Gesundheitsministerin Ulla Schmidt wirbt für ihre umstrittene Idee eines flächendeckenden Netzes an Pflegestützpunkten. In jedem Bundesland sollen Modellprojekte entstehen. In Rheinland-Pfalz gibt es schon eines, mit dessen Hilfe Schmidt den unwilligen Regierungspartner überzeugen will.

„Pflegestützpunkte müssen sich an möglichst zentraler Stelle im Wohnquartier befinden“, heißt es in den „ergänzenden Erläuterungen“ des Gesundheitsministeriums zur Pflegereform. Ulla Schmidts Vorzeigeeinrichtung befindet sich mittendrin im Marktzentrum des Rotweinstädtchens Ingelheim. Zentraler geht’s kaum. Trotzdem wirkt das Umfeld ein wenig unpassend. Links ein Motorradladen, schräg gegenüber eine Spielothek. Und dazwischen, hinter blitzblanken Scheiben, die „Beratungs- und Koordinierungsstelle“ (Beko) für Angehörige von Pflegebedürftigen. Ein Knotenpunkt, von dem die Ministerin möglichst bald – unter anderem Namen, mit mehr Personal und von den Pflegekassen mitfinanziert – 4000 haben möchte. Überall im Land, und für 20 000 Einwohner jeweils einer.

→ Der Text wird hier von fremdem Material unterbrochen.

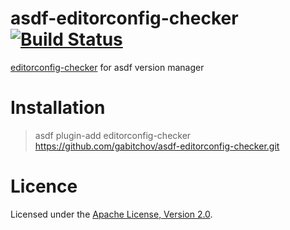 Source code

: # asdf-editorconfig-checker [![Build Status](https://travis-ci.org/Gabitchov/asdf-editorconfig-checker.svg?branch=master)](https://travis-ci.org/Gabitchov/asdf-editorconfig-checker)

[editorconfig-checker](https://editorconfig-checker.github.io) for asdf version manager

# Installation

> asdf plugin-add editorconfig-checker https://github.com/gabitchov/asdf-editorconfig-checker.git

# Licence

Licensed under the [Apache License, Version 2.0](./LICENSE).
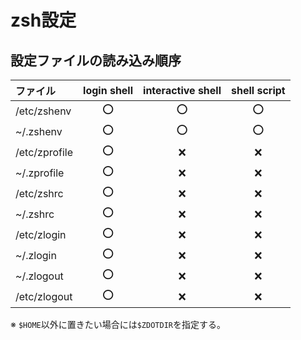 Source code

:zsh設定
========

設定ファイルの読み込み順序
--------------------------

| ファイル      | login shell | interactive shell | shell script |
|:--------------|:-----------:|:-----------------:|:------------:|
| /etc/zshenv   | :o:         | :o:               | :o:          |
| ~/.zshenv     | :o:         | :o:               | :o:          |
| /etc/zprofile | :o:         | :x:               | :x:          |
| ~/.zprofile   | :o:         | :x:               | :x:          |
| /etc/zshrc    | :o:         | :x:               | :x:          |
| ~/.zshrc      | :o:         | :x:               | :x:          |
| /etc/zlogin   | :o:         | :x:               | :x:          |
| ~/.zlogin     | :o:         | :x:               | :x:          |
| ~/.zlogout    | :o:         | :x:               | :x:          |
|  /etc/zlogout | :o:         | :x:               | :x:          |

※ `$HOME`以外に置きたい場合には`$ZDOTDIR`を指定する。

Deshalb ist sie angereist an diesem Morgen, zusammen mit ihrer rheinland-pfälzischen Ministerkollegin Malu Dreyer: um zu werben für ihr Projekt, und um dem unwilligen Regierungspartner zu zeigen, wie Pflegestützpunkte funktionieren können. Wie wichtig sie sind. Und dass man dabei bewährte Strukturen nicht zerstören muss, sondern darauf aufbauen kann. In Rheinland-Pfalz gibt es das Beko-System seit zwölf Jahren. Flächendeckend inzwischen, 135 Anlaufstellen sind es bereits. Sie brachten Ulla Schmidt auf die Idee mit den Pflegestützpunkten. Und da die Stelle in Ingelheim besonders gut läuft, wurde sie von ihr zum ersten Modellprojekt erkoren – für den Probelauf mit je einem Modell-Pflegestützpunkt in allen Bundesländern.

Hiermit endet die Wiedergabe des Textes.